>>>>>

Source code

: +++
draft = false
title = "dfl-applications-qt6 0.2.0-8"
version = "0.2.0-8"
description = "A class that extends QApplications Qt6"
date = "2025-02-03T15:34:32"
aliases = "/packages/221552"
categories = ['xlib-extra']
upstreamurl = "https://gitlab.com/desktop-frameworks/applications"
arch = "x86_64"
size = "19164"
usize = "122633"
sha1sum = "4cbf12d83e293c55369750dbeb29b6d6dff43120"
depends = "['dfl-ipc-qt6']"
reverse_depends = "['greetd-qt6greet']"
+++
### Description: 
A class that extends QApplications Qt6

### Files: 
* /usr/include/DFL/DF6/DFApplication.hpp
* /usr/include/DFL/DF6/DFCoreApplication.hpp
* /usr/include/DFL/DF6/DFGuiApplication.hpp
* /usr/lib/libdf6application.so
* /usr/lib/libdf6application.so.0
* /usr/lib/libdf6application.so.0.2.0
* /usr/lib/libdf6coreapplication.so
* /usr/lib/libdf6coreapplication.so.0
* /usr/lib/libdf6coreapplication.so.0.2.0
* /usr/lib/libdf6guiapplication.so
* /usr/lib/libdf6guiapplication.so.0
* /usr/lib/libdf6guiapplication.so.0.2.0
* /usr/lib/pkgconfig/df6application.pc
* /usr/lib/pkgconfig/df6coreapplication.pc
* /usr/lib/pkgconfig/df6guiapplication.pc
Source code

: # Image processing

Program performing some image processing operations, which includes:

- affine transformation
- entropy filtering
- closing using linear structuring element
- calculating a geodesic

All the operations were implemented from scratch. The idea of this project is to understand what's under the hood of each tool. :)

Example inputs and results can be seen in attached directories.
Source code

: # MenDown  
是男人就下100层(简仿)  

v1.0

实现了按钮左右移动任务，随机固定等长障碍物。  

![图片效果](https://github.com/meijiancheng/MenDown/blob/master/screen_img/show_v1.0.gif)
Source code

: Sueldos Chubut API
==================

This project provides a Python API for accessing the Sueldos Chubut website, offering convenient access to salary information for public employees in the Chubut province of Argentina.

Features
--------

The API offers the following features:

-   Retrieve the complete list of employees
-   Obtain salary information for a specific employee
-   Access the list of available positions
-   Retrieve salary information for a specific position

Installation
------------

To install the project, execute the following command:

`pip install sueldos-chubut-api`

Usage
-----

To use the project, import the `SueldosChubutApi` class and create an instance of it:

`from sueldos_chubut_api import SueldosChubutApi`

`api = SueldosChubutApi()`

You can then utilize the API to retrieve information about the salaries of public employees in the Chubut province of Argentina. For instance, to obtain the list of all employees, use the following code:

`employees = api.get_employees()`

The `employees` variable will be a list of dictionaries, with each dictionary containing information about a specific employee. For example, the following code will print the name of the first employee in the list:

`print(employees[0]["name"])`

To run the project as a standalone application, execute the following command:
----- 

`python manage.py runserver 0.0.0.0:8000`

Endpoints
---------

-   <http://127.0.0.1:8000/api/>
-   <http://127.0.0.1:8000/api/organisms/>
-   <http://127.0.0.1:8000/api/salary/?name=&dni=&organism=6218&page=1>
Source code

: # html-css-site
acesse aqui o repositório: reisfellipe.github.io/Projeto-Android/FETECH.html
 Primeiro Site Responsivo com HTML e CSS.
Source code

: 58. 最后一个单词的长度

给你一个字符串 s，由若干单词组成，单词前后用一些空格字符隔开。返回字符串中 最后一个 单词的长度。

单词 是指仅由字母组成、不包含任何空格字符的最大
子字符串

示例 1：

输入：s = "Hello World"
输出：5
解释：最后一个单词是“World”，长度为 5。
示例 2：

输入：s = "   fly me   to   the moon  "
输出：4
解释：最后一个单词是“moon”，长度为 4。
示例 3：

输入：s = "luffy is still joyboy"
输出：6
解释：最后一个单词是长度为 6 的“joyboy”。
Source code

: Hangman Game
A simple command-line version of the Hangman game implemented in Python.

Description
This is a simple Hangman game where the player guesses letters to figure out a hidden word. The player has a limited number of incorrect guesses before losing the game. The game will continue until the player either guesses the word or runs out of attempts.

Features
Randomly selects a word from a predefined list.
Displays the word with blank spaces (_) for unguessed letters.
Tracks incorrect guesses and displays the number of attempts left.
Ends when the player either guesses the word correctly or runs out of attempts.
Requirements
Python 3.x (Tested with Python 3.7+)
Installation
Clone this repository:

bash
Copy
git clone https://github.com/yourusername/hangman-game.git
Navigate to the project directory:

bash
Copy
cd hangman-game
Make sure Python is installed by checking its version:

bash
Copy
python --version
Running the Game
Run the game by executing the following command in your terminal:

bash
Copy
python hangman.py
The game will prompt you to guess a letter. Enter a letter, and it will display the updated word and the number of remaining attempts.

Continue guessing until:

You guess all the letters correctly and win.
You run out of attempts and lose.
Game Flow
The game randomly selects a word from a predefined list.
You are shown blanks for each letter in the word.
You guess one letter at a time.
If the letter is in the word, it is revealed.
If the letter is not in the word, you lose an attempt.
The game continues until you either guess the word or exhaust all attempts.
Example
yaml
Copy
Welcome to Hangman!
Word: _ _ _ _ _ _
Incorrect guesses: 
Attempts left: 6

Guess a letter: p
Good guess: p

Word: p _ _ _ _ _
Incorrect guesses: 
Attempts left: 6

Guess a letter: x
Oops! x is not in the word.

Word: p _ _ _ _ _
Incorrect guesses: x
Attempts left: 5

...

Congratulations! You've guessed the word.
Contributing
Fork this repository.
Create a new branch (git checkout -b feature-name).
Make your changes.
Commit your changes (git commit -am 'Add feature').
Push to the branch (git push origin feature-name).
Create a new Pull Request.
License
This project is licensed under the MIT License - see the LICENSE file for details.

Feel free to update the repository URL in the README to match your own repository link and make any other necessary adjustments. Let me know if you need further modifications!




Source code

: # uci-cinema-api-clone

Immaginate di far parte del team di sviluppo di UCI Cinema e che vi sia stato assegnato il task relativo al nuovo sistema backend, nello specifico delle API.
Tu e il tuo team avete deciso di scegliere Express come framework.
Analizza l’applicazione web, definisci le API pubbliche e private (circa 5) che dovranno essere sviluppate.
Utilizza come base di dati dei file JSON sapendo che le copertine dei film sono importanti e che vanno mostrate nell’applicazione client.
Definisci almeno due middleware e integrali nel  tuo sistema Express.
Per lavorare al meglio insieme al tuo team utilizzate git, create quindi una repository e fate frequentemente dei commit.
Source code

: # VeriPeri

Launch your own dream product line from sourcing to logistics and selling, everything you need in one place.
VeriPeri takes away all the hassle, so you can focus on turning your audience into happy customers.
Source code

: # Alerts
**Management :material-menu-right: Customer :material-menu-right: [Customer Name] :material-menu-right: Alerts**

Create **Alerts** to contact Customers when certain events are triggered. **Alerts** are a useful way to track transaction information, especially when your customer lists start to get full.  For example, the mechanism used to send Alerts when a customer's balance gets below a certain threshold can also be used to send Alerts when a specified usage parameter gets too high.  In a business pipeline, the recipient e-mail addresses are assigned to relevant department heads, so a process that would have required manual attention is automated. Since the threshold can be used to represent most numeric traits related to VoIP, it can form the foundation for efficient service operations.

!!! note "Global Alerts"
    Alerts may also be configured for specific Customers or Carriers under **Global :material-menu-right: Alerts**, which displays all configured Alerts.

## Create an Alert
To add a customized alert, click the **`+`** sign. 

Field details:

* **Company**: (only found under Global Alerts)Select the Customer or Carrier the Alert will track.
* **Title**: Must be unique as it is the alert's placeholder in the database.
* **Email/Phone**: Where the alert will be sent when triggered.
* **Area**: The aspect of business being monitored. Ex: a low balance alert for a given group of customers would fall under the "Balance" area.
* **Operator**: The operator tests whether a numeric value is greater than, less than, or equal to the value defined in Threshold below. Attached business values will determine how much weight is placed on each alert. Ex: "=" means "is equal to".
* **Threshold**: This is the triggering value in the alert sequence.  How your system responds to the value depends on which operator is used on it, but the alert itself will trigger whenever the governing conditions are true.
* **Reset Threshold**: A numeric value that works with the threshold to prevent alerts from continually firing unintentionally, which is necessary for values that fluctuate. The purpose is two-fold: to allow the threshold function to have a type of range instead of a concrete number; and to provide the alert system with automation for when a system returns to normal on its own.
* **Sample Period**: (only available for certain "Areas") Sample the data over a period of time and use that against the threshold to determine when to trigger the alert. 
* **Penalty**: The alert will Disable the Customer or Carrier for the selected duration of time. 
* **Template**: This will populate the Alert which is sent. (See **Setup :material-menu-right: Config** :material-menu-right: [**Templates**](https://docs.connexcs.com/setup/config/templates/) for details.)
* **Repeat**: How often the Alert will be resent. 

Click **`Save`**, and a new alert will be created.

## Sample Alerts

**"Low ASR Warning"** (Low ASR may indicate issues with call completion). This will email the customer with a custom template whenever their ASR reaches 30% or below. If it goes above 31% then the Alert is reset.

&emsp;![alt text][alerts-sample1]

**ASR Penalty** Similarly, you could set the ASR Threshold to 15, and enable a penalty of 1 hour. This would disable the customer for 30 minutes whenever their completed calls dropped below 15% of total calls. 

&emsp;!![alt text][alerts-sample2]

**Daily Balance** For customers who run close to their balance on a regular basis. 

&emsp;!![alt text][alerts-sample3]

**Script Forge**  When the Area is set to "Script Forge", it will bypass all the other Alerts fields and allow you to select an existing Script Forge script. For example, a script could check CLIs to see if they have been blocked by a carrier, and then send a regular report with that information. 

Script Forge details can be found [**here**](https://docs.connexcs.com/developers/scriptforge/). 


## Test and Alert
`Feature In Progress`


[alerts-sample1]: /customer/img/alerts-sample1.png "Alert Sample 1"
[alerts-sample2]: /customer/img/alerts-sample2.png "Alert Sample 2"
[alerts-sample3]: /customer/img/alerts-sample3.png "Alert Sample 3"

<<<<<

◆ **YOUR ASSIGNMENT**:
What lines of the preceding data include the string "commit"? Pull them out.

◆ **THE ANSWER**:
Commit your changes (git commit -am 'Add feature').
Per lavorare al meglio insieme al tuo team utilizzate git, create quindi una repository e fate frequentemente dei commit.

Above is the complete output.